棗君は私を一度睨み付け、スタジオに入って行った。舌打ちも後からおまけでついてきた。
何で、私!?
「姉さん、もう25なんだけど精神年齢は俺より下だと思うんだ。棗も短気だからすぐ喧嘩してこうなる」
やれやれ、と呆れたように苦笑しながら棗君が入って行ったスタジオと千尋さんが出て行った出口を交互に見て最後に溜息を漏らした。
「そろそろ二年経つ?」
「そうだね。良く続いてるよ」
「え!?付き合ってるの!?」
何気無く話す二人の会話から読み取ると、二人は「知らなかったけ?」とまるでそれが当たり前のことのように言う。
棗君が考えていることことと言えば、バンドのことくらいで、恋愛なんて興味がないんだと勝手に思っていた。
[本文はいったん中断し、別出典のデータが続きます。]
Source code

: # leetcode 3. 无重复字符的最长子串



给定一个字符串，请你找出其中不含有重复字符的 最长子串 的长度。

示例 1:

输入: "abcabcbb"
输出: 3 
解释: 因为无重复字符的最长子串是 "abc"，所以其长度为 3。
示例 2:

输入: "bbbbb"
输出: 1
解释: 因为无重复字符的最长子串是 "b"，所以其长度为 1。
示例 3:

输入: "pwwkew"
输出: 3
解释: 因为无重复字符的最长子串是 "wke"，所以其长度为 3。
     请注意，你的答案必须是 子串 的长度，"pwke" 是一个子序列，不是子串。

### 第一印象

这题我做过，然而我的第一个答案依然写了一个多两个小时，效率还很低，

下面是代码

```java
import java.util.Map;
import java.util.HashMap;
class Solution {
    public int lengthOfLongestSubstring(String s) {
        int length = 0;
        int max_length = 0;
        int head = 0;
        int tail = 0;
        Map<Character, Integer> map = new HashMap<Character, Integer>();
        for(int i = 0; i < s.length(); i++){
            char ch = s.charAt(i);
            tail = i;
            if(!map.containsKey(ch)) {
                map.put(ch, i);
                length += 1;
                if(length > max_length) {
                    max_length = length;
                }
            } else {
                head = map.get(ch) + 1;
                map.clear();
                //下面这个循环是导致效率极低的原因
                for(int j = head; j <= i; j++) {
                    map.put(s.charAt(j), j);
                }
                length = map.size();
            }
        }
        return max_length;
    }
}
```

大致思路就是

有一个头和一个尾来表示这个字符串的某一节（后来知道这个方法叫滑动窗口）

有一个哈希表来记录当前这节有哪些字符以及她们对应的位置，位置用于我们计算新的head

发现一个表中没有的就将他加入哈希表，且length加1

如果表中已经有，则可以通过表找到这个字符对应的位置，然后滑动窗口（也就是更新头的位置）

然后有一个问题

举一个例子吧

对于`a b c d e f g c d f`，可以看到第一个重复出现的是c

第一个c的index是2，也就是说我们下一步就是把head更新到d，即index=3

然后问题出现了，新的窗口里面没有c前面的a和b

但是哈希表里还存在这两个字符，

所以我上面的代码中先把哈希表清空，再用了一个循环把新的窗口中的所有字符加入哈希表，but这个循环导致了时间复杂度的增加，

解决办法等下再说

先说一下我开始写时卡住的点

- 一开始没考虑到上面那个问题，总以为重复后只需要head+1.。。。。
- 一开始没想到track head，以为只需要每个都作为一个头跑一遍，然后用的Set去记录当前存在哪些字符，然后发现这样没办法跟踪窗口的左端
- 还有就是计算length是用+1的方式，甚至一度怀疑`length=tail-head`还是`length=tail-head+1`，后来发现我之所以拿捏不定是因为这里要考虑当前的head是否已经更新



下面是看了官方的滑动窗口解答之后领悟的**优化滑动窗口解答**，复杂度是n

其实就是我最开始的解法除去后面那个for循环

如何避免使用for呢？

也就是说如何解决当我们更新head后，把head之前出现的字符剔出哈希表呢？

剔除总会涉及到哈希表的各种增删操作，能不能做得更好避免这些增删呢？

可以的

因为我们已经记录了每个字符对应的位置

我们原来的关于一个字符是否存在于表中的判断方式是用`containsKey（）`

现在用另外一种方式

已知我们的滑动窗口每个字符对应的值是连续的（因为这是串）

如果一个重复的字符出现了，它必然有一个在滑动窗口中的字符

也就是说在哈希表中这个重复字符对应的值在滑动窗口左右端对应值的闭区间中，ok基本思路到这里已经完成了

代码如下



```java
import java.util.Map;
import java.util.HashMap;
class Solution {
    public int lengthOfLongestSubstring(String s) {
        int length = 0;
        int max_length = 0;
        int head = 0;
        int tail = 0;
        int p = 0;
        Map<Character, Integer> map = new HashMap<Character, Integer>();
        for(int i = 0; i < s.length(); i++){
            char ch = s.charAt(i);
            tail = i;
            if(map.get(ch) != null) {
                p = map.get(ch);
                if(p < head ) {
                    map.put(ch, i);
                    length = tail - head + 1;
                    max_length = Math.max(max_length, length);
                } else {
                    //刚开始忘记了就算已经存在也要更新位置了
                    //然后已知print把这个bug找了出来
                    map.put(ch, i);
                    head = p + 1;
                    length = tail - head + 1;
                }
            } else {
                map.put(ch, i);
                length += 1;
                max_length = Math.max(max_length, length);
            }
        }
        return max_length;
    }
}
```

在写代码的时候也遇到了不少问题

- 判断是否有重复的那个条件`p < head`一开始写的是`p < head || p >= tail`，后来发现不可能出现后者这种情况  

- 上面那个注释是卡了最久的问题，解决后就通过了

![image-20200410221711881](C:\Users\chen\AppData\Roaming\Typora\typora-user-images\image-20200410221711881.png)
あんなに自分勝手ですぐに怒って、偉そうで、そんな棗君に彼女がいるわけないと心のどこかで思っていた。
「鬼じゃなかったんだね」
「はは、ふたばちゃん、ずっと棗のこと鬼だと思ってたの?間違えるのも無理ないけど、列記とした人の子だよ」
「二人が結婚したら馨君のお兄ちゃんになっちゃうんだね」
「うん、それが最近の悩み」
苦笑いする馨君を他所に、咲綺ちゃんは大笑いしながら棗君が防音壁の中にいることをいいことに盛大に貶した。
「あんな恐ろしい兄絶ー対嫌だなー、あたし」
棗君にも恋愛感情があったことには安心した。
怒りばかりが表に出るから本当に大丈夫なのかと心配していた。血圧とか将来的にしんどいだろうって。
でも、それと同時に切なくなった。
恋愛感情あるんだ、ふーん。
そんな程度だけど。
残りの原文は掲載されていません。